What is one-hot encoding
One-hot encoding is a data preprocessing step used to convert categorical values into compatible numerical representations.
categorical_column | bool_col | col_1 | col_2 | label |
---|---|---|---|---|
value_A | True | 9 | 4 | 0 |
value_B | False | 7 | 2 | 0 |
value_D | True | 9 | 5 | 0 |
value_D | False | 8 | 3 | 1 |
value_D | False | 9 | 0 | 1 |
value_D | False | 5 | 4 | 1 |
value_B | True | 8 | 1 | 1 |
value_D | True | 6 | 6 | 1 |
value_C | True | 0 | 5 | 0 |
For example, in this dummy dataset, the categorical column has multiple string values. Many machine learning algorithms require the input data to be in numeric form, so some way is needed to convert this data attribute into a form compatible with such algorithms. This article breaks down a categorical column into multiple binary value columns.
One-hot encoding using Pandas library
First, read .csv
the file or any other relevant file into a Pandas dataframe.
df = pd.read_csv("data.csv")
In order to check unique values and understand the data better, you can use the following Panda functions.
df['categorical_column'].nunique()
df['categorical_column'].unique()
For this dummy data, the function returns the following output:
>>> 4
>>> array(['value_A', 'value_C', 'value_D', 'value_B'], dtype=object)
For a categorical column, it can be broken into multiple columns, for which this article uses pandas.get_dummies()
the method.
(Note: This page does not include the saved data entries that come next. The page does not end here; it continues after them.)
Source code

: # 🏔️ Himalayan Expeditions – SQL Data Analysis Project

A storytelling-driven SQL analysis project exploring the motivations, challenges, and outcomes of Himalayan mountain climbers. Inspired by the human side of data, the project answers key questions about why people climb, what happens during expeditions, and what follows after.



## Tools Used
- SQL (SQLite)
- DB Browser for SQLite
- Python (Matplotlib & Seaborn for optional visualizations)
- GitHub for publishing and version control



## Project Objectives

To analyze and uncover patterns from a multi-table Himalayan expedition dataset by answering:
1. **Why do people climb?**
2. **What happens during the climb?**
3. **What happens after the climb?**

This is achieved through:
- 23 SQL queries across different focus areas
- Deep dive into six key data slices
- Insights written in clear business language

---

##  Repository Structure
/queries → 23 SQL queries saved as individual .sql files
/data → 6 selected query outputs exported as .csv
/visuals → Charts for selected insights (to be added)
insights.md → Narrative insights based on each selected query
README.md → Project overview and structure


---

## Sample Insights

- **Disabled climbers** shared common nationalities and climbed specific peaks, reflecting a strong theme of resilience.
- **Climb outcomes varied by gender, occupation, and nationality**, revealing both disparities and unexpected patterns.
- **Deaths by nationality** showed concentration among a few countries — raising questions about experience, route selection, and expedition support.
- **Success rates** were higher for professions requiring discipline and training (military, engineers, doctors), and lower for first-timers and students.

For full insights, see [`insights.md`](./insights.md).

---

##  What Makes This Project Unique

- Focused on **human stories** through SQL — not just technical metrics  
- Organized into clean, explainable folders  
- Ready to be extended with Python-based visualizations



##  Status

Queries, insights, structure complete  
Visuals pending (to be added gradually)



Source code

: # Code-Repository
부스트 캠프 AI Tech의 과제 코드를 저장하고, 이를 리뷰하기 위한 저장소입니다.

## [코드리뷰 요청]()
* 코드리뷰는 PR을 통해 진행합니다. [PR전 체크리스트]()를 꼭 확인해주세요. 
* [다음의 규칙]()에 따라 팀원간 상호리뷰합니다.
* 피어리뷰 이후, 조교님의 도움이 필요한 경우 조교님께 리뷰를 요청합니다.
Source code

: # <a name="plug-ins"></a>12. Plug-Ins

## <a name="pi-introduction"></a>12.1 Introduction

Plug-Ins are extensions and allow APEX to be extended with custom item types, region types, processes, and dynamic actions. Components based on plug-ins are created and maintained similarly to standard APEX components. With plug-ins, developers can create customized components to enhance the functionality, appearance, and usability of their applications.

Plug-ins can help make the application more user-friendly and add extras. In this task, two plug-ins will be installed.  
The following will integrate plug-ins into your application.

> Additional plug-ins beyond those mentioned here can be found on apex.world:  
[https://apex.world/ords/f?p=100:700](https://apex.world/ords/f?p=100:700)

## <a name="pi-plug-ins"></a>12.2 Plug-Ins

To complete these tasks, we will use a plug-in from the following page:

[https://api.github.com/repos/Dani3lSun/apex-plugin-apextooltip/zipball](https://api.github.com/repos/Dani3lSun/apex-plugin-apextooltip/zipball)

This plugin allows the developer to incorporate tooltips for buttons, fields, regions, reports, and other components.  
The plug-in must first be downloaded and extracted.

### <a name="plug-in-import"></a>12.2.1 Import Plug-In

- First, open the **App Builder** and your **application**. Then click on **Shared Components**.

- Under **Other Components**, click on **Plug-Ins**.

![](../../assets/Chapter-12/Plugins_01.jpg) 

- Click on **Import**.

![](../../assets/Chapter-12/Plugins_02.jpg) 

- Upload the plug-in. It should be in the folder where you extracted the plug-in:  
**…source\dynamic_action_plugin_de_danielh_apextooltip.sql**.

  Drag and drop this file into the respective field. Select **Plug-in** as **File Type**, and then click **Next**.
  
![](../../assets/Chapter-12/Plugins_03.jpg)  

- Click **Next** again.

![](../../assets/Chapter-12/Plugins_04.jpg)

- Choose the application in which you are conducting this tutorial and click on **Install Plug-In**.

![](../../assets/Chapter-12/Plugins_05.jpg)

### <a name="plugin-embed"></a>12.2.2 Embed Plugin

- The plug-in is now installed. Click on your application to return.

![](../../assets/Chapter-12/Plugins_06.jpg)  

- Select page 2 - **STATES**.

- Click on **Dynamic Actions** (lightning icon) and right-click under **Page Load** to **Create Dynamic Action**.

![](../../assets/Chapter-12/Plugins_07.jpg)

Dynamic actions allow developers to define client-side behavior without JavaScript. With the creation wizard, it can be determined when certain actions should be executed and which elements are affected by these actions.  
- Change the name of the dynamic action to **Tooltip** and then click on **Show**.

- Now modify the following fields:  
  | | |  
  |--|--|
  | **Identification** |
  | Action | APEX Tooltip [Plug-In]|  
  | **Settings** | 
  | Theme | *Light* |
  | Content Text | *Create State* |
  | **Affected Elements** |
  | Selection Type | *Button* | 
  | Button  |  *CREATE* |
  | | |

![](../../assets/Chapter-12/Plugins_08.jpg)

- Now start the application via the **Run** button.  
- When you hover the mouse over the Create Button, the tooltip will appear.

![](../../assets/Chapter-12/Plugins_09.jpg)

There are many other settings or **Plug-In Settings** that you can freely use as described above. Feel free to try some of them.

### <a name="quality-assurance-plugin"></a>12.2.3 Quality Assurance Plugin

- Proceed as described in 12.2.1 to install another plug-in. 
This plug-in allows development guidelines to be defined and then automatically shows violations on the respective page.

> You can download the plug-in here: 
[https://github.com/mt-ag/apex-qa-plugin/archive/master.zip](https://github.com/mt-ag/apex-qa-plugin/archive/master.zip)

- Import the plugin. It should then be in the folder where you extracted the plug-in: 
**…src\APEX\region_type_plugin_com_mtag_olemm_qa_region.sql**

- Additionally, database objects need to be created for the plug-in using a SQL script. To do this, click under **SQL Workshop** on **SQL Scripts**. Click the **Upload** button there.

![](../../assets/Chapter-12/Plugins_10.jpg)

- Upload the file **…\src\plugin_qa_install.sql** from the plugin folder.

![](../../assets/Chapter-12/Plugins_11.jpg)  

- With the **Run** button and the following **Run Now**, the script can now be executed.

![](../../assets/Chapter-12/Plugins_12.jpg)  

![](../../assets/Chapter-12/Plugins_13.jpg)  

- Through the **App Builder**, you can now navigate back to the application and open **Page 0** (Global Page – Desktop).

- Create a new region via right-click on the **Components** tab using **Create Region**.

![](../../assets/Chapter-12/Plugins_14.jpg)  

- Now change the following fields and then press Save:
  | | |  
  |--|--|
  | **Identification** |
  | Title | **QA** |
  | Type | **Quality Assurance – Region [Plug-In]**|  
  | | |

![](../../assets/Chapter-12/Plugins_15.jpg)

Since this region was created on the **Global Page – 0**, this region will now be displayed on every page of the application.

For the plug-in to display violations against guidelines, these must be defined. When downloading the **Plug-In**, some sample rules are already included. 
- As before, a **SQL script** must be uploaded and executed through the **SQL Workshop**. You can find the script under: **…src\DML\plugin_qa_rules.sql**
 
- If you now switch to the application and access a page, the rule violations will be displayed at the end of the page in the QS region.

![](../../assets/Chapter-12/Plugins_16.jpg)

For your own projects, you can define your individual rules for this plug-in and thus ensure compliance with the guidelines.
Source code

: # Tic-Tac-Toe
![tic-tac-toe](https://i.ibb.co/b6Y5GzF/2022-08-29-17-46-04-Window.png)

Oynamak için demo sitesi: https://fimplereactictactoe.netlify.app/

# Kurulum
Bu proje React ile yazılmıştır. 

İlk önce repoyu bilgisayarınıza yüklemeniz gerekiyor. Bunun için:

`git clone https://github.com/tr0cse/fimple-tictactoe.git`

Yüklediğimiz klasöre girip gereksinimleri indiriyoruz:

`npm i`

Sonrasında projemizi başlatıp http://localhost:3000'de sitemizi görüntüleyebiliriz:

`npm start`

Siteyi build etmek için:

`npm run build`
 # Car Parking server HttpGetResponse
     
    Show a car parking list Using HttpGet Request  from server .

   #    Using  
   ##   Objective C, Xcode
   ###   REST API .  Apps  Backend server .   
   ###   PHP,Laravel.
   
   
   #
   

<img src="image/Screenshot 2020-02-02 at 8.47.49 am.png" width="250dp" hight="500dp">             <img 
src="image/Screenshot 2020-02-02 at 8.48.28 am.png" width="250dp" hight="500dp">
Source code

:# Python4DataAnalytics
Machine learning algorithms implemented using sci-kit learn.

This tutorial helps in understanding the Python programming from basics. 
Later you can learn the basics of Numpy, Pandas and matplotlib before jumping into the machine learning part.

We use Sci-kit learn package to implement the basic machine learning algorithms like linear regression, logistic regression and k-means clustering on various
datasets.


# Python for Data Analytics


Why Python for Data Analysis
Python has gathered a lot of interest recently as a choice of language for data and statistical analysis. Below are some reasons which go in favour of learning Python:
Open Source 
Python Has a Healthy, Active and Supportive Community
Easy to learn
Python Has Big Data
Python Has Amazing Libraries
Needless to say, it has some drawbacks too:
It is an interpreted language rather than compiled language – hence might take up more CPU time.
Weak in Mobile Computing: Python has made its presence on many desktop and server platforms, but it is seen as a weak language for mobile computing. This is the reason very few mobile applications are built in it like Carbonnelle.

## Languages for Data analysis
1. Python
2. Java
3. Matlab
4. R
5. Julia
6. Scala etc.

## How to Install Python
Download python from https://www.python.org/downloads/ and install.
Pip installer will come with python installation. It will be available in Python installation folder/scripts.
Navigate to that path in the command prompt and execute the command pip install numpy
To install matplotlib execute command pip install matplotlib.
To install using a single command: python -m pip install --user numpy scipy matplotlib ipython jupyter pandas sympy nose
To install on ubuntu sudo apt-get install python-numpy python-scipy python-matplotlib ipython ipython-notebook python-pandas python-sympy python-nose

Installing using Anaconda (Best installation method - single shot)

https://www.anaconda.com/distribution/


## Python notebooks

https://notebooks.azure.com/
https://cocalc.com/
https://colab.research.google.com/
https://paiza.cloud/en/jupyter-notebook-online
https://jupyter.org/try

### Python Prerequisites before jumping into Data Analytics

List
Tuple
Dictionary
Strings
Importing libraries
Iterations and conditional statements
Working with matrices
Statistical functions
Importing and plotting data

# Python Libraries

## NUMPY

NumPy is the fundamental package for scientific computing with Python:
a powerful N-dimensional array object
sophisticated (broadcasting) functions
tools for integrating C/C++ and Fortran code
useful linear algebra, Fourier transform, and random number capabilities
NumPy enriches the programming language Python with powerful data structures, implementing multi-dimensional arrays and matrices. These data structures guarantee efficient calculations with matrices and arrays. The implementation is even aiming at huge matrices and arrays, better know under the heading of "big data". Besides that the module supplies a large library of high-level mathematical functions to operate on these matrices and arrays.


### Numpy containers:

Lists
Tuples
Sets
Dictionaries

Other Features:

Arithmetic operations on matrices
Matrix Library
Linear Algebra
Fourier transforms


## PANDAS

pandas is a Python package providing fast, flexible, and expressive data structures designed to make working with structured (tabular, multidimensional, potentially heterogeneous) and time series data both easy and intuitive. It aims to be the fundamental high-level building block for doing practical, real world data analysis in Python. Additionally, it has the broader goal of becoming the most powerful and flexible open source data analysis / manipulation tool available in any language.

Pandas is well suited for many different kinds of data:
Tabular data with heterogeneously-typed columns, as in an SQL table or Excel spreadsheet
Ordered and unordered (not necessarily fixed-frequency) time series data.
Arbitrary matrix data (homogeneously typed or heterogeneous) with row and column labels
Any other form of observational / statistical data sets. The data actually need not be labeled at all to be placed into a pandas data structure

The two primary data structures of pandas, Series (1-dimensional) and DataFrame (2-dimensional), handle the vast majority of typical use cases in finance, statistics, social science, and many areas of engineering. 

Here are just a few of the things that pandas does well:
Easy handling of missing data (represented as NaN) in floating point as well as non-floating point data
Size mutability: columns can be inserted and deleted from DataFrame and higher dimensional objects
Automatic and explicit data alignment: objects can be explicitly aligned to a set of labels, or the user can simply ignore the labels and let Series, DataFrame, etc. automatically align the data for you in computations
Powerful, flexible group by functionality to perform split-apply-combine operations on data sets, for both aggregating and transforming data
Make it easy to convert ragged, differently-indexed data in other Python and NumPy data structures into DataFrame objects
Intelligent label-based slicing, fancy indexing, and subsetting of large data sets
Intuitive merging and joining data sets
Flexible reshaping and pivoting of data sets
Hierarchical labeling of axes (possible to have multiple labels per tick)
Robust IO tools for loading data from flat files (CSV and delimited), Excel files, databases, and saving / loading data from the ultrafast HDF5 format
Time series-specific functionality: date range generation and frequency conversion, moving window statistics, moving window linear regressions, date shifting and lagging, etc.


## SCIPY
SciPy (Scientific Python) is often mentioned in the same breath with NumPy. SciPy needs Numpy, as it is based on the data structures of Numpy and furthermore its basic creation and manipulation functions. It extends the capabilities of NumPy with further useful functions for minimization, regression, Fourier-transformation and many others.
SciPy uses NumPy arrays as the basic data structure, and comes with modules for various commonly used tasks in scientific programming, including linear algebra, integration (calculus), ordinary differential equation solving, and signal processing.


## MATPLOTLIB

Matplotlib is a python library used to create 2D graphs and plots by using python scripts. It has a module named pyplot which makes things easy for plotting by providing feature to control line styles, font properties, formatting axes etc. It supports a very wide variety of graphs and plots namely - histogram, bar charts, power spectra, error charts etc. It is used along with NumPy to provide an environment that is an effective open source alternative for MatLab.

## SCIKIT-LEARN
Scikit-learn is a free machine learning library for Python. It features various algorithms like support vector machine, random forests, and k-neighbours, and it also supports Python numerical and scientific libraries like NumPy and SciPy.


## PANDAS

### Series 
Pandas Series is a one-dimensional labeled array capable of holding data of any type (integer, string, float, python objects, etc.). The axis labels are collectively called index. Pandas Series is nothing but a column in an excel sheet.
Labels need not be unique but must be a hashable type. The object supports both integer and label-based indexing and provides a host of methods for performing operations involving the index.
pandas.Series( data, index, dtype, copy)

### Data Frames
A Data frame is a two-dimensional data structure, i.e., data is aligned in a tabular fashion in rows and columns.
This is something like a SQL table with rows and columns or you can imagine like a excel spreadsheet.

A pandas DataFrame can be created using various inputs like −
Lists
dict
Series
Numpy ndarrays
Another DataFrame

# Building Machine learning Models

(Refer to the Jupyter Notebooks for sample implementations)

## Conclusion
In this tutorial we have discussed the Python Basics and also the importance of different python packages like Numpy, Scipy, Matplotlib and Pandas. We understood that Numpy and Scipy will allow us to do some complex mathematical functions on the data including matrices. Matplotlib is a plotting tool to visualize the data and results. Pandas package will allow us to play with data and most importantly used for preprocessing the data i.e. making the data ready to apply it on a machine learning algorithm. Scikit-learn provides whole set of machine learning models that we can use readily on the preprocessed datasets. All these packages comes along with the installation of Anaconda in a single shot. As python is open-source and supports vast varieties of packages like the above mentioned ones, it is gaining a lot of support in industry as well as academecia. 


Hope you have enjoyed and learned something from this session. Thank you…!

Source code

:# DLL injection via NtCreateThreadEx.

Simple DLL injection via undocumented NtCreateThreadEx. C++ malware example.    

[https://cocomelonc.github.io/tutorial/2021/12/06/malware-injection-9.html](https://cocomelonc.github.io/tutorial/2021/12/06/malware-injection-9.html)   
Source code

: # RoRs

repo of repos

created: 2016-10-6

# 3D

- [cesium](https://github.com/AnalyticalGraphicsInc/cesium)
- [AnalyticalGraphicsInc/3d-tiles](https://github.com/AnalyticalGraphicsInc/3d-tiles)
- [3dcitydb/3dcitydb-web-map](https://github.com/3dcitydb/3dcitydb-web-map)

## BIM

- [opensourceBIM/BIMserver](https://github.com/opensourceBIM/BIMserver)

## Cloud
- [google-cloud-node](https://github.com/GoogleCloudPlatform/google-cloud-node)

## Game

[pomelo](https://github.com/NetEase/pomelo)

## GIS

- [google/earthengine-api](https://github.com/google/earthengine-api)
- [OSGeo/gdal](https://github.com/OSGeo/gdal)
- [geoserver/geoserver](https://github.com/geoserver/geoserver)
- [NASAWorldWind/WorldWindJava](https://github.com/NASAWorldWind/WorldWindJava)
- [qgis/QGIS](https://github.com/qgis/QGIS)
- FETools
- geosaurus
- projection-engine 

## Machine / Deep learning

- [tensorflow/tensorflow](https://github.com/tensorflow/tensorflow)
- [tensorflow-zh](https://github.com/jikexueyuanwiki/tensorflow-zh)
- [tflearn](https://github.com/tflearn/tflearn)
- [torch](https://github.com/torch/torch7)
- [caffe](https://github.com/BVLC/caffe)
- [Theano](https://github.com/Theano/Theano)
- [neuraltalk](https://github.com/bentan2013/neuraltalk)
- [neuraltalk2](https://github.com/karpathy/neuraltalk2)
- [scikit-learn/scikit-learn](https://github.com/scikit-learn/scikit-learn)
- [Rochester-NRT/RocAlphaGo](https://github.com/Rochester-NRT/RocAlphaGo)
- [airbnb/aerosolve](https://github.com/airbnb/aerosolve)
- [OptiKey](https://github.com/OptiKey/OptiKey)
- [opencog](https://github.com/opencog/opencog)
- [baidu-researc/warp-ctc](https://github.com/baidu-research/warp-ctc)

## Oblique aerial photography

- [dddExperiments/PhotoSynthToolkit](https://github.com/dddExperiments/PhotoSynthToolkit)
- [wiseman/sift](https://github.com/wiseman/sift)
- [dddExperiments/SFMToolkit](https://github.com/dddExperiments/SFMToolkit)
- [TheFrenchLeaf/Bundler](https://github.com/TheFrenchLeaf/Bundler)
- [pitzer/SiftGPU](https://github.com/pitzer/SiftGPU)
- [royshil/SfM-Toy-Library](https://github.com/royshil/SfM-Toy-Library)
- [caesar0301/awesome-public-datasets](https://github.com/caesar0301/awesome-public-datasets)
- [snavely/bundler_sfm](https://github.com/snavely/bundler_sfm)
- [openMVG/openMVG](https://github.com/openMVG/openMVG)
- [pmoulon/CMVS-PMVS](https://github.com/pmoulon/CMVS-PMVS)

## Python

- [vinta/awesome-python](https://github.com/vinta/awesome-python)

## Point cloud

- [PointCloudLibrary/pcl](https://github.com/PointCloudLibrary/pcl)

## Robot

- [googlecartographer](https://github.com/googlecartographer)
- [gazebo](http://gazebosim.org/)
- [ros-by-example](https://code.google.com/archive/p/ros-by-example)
It requires the following parameters:
parameter | |
---|---|
data: similar to array, Series or DataFrame | Pandas raw dataframe object |
columns: similar to a list, defaults to None | List of categorical columns to be one-hot encoded |
drop_first: Boolean value, default is False | Remove the first level of category labels |
To better understand this function, let's perform a one-hot encoding on this dummy dataset.
- One-hot encoding of categorical columns
We use get_dummies
the method and take the original dataframe as data input, in columns
which we pass in a categorical_column
list containing only the headers.
df_encoded = pd.get_dummies(df, columns=['categorical_column', ])
The following command deletes categorical_column
and creates a new column for each unique value. So a single categorical column is converted into 4 new columns in which only one column has value 1 and other 3 columns have value 0, that's why it is called one hot encoding.
categorical_column_value_A | categorical_column_value_B | categorical_column_value_C | categorical_column_value_D |
---|---|---|---|
1 | 0 | 0 | 0 |
0 | 1 | 0 | 0 |
0 | 0 | 0 | 1 |
0 | 0 | 0 | 1 |
0 | 0 | 0 | 1 |
0 | 0 | 0 | 1 |
0 | 1 | 0 | 0 |
0 | 0 | 0 | 1 |
0 | 0 | 1 | 0 |
0 | 0 | 0 | 1 |
The problem arises when one wants to one-hot encode a Boolean column, which creates two new columns.
- One-hot encoding of binary columns
df_encoded = pd.get_dummies(df, columns=[bool_col, ])
bool_col_False | bool_col_True |
---|---|
0 | 1 |
1 | 0 |
0 | 1 |
1 | 0 |
Instead of having to add a column, you can have just one column where True
is encoded as 1
and False
is encoded as 0
. To solve this problem, drop_first
parameters can be used.
df_encoded = pd.get_dummies(df, columns=['bool_col'], drop_first=True)
bool_col_True |
---|
1 |
0 |
1 |
0 |
in conclusion
One-hot encoding is performed on the virtual data set, and the final result is as follows:
col_1 | col_2 | bool | A | B | C | D | label |
---|---|---|---|---|---|---|---|
9 | 4 | 1 | 1 | 0 | 0 | 0 | 0 |
7 | 2 | 0 | 0 | 1 | 0 | 0 | 0 |
9 | 5 | 1 | 0 | 0 | 0 | 1 | 0 |
8 | 3 | 0 | 0 | 0 | 0 | 1 | 1 |
9 | 0 | 0 | 0 | 0 | 0 | 1 | 1 |
5 | 4 | 0 | 0 | 0 | 0 | 1 | 1 |
8 | 1 | 1 | 0 | 1 | 0 | 0 | 1 |
6 | 6 | 1 | 0 | 0 | 0 | 1 | 1 |
0 | 5 | 1 | 0 | 0 | 1 | 0 | 0 |
1 | 8 | 1 | 0 | 0 | 0 | 1 | 0 |
Categorical and Boolean values are converted into numerical values that can be used as input to machine learning algorithms.